En quoi la surveillance globale aurait-elle pu aider, sinon qu'à confirmer ce que les Services de Police savaient déjà ? Son utilité s'y montre dérisoire, à se demander à quoi servent les Hommes du Président. Par contre, elle va considérablement augmenter le nombre d'individus suspects, et surtout le nombre de faux positifs. Une situation qui n'est pas digne d'une Démocratie, mais d'un état policier pervers : s'il n'y a pas assez de coupables potentiels, autant décréter toute la population comme coupable.
Alors notre Premier Ministre propose des lois spéciales interdisant l'apologie au terrorisme sur les réseaux sociaux. Loi complètement inutile puisque ce délit est déjà réprimé, que cela soit sur internet ou en public, et passible de 7 ans de prison. Une fois de plus, depuis 15 ans, c'est internet le fautif, fantasmatique source de tous les maux. Innocentant donc le chômage do masse, avec 50% des jeunes de moins 25 ans dans les banlieues abandonnées, l'éducation nationale en ruine, l'intégration loupée des populations étrangères, l'encadrement rouillé dans les prisons. Et justement, c'est en prison que les assassins se sont radicalisés, pas devant instagram ou marmiton.com, mais en lisant un œuvre de fiction religieuse en papier. Notre gouvernement va taper totalement à côté de la plaque, croyant résorber en attaquant les symptômes mais laissant s’aggraver les vrais maux. Le porteur de mauvaises nouvelles sera donc fusillé, au lieu de faire en sorte que nos problèmes soient résolus.

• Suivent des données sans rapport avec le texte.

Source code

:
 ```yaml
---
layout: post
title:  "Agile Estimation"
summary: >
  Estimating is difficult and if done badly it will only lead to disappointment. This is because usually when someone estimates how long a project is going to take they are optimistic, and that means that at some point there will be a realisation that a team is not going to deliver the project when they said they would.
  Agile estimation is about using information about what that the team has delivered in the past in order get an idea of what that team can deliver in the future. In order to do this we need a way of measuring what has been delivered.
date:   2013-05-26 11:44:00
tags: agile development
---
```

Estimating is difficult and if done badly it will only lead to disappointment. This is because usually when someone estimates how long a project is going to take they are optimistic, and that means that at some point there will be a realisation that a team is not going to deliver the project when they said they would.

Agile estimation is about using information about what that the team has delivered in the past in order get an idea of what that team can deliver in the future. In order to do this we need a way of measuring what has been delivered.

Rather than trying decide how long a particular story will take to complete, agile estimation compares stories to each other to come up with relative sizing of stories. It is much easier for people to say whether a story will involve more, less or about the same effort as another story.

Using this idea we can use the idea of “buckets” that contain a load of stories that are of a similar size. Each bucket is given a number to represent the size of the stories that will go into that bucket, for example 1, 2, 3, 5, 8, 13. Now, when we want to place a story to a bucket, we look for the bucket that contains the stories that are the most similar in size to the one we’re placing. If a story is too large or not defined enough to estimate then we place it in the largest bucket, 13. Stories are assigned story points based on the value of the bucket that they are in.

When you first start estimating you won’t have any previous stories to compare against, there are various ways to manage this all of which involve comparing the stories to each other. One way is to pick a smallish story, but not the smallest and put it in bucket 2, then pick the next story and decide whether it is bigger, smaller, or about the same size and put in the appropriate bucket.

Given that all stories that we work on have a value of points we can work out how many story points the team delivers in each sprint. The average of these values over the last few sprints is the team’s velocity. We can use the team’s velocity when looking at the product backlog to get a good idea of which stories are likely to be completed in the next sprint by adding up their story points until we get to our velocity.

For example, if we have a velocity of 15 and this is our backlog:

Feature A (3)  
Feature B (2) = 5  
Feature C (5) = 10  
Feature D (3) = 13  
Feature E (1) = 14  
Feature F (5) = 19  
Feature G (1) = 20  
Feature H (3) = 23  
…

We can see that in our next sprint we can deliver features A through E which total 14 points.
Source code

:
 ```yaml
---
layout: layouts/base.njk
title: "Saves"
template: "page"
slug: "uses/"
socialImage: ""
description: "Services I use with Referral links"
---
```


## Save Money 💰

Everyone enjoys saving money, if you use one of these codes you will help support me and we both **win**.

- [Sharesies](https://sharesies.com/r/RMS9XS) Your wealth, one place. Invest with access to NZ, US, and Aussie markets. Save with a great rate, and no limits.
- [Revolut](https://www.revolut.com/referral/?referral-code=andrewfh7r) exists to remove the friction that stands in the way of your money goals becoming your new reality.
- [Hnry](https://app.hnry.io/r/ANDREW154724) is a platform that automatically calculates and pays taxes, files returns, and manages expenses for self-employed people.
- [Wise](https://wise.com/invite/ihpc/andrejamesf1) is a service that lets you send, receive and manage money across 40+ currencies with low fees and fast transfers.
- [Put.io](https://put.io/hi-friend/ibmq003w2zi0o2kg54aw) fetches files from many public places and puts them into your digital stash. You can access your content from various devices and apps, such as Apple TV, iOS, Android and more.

Dois-je rappeler mon éditorial qui a ouvert l'émission de Mercredi dernier, moins de 7 heures après le massacre dans la rédaction de Charlie Hebdo ? Le terrorisme veut détruire la société démocratique en imposant une autocensure, des lois d'exceptions, un régime de terreur. Malheureusement, je ne peux que constater que le pouvoir exécutif de notre pays a cédé à ce jeu mortel.
Quitte à avoir invité une cinquantaine de dirigeants étrangers Dimanche dernier, j'aurais aimé que M. Le Président de la République rappelle au roi Abdullah de Jordanie qu'il a condamné un journaliste palestinien à 15 ans de travaux forcés, au Premier Ministre Turc Davutoglu qu'il emprisonne plus de journalistes que tout autre pays au monde, au Premier Ministre Israélien Netanyahu qu'il a fait tuer 7 journalistes en 2014, au Ministre des Affaires Étrangères Égyptien Shoukry qu'il emprisonne depuis 500 jours un photographe, au Ministre des Affaires Étrangères Russe Lavrov qu'il emprisonne un journaliste pour « insulte envers un haut fonctionnaire », à l'ambassadeur d'Arabie Saoudite que son pays vient de condamner le blogueur Raif Badawai à 1000 coups de fouets pour blasphème et à tant d'autres leurs répressions violentes envers des journalistes et blogueurs, et que donc, leur présence à cette manifestation devrait s'accompagner de vraies lois garantissant la Liberté d'Expression. La symbolique aurait été gigantesque, mais non, l'occasion fut lamentablement perdue et comme l'écrit Mediapart, ce fut le bal des affreux
présents pour se refaire une virginité.
À cette vitesse, certains hommes politiques ne devraient pas s'inquiéter que la France devienne Islamiste, mais qu'internet y devienne aussi filtré qu'en Chine.
Enfant du futur immédiat, il est quand même infiniment triste que le pouvoir exécutif profite d'un drame qui touche à la liberté d'expression, d'information et de blasphème pour la blesser d'autant plus.
« Sans la liberté de blâmer, il n'est point d'éloge flatteur ». dit Figaro… La suite de pièces de Beaumarchais annoncèrent les prémices de la Révolution Française.